I have simple HDFS setup: 1nn and 2dn.

I created file and added it into HDFS.
About file:
-bash-4.1$ hdfs fsck -blocks -locations -files /user/margusja/file2.txt
Connecting to namenode via http://nn:50070
FSCK started by hdfs (auth:SIMPLE) from /10.101.9.122 for path 
/user/margusja/file2.txt at Thu Jan 08 10:34:13 EET 2015
/user/margusja/file2.txt 409600000 bytes, 4 block(s):  OK
0. BP-808850907-10.101.21.132-1420641040354:blk_1073741828_1004 
len=134217728 repl=2 [10.87.13.166:50010, 10.85.145.228:50010]
1. BP-808850907-10.101.21.132-1420641040354:blk_1073741829_1005 
len=134217728 repl=2 [10.87.13.166:50010, 10.85.145.228:50010]
2. BP-808850907-10.101.21.132-1420641040354:blk_1073741830_1006 
len=134217728 repl=2 [10.87.13.166:50010, 10.85.145.228:50010]
3. BP-808850907-10.101.21.132-1420641040354:blk_1073741831_1007 
len=6946816 repl=2 [10.87.13.166:50010, 10.85.145.228:50010]

Status: HEALTHY
  Total size:    409600000 B
  Total dirs:    0
  Total files:   1
  Total symlinks:                0
  Total blocks (validated):      4 (avg. block size 102400000 B)
  Minimally replicated blocks:   4 (100.0 %)
  Over-replicated blocks:        0 (0.0 %)
  Under-replicated blocks:       0 (0.0 %)
  Mis-replicated blocks:         0 (0.0 %)
  Default replication factor:    2
  Average block replication:     2.0
  Corrupt blocks:                0
  Missing replicas:              0 (0.0 %)
  Number of data-nodes:          2
  Number of racks:               1
FSCK ended at Thu Jan 08 10:34:13 EET 2015 in 1 milliseconds


The filesystem under path '/user/margusja/file2.txt' is HEALTHY

Now I went into one datanode and just deleted blk_1073741828 and got 
into dn's log:
2015-01-08 10:02:00,994 WARN 
org.apache.hadoop.hdfs.server.datanode.fsdataset.impl.FsDatasetImpl: 
Removed block 1073741828 from memory with missing block file on the disk
2015-01-08 10:02:00,994 WARN 
org.apache.hadoop.hdfs.server.datanode.fsdataset.impl.FsDatasetImpl: 
Deleted a metadata file for the deleted block 
/grid/hadoop/hdfs/dn/current/BP-808850907-10.101.21.132-1420641040354/current/finalized/blk_1073741828_1004.meta

But still hdfs gives me that HDFS is healthy.

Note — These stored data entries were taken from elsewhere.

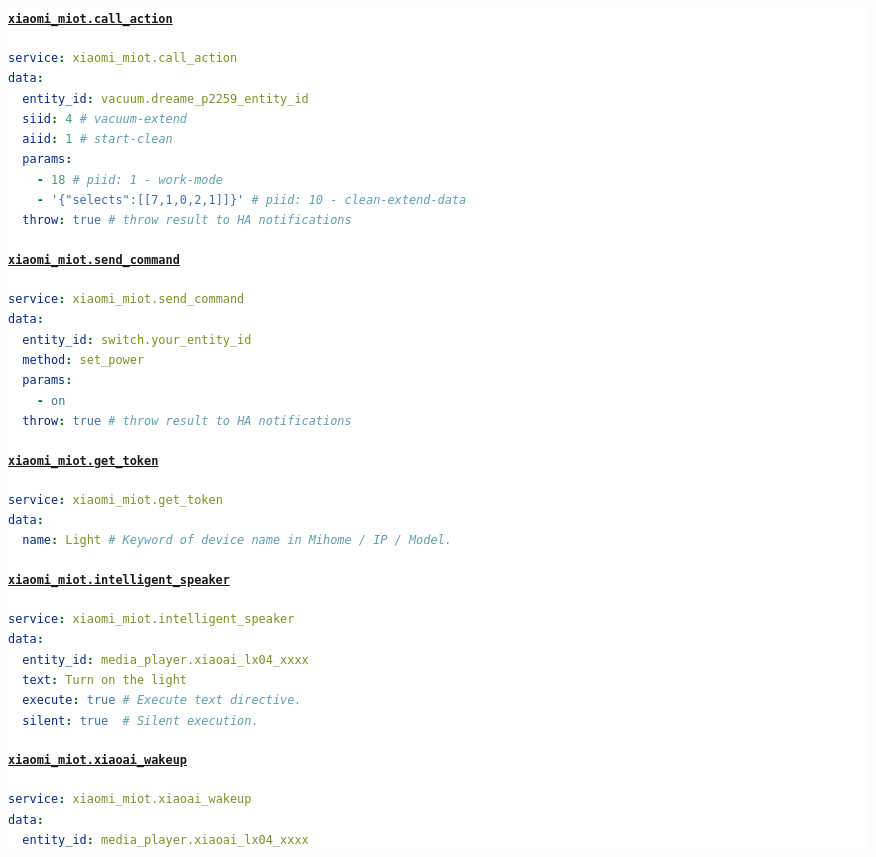 #### [`xiaomi_miot.call_action`](https://my.home-assistant.io/redirect/developer_call_service/?service=xiaomi_miot.call_action)
```yaml
service: xiaomi_miot.call_action
data:
  entity_id: vacuum.dreame_p2259_entity_id
  siid: 4 # vacuum-extend
  aiid: 1 # start-clean
  params:
    - 18 # piid: 1 - work-mode
    - '{"selects":[[7,1,0,2,1]]}' # piid: 10 - clean-extend-data
  throw: true # throw result to HA notifications
```

#### [`xiaomi_miot.send_command`](https://my.home-assistant.io/redirect/developer_call_service/?service=xiaomi_miot.send_command)
```yaml
service: xiaomi_miot.send_command
data:
  entity_id: switch.your_entity_id
  method: set_power
  params:
    - on
  throw: true # throw result to HA notifications
```

#### [`xiaomi_miot.get_token`](https://my.home-assistant.io/redirect/developer_call_service/?service=xiaomi_miot.get_token)
```yaml
service: xiaomi_miot.get_token
data:
  name: Light # Keyword of device name in Mihome / IP / Model.
```

#### [`xiaomi_miot.intelligent_speaker`](https://my.home-assistant.io/redirect/developer_call_service/?service=xiaomi_miot.intelligent_speaker)
```yaml
service: xiaomi_miot.intelligent_speaker
data:
  entity_id: media_player.xiaoai_lx04_xxxx
  text: Turn on the light
  execute: true # Execute text directive.
  silent: true  # Silent execution.
```

#### [`xiaomi_miot.xiaoai_wakeup`](https://my.home-assistant.io/redirect/developer_call_service/?service=xiaomi_miot.xiaoai_wakeup)
```yaml
service: xiaomi_miot.xiaoai_wakeup
data:
  entity_id: media_player.xiaoai_lx04_xxxx
```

I can download the file from HDFS using hdfs dfs -get 
/user/margusja/file2.txt - there are some warnings that block is missing.

Now I went into second dn and deleted blk_1073741828.

Still hdfs fsck in nn gives me information that HDFS is OK.

Of course now I can't get my file anymore using hdfs dfs -get 
/user/margusja/file2.txt because blk_1073741828 is does not exist in dn1 
and da2. But still nn is happy and thinks that HDFS is ok.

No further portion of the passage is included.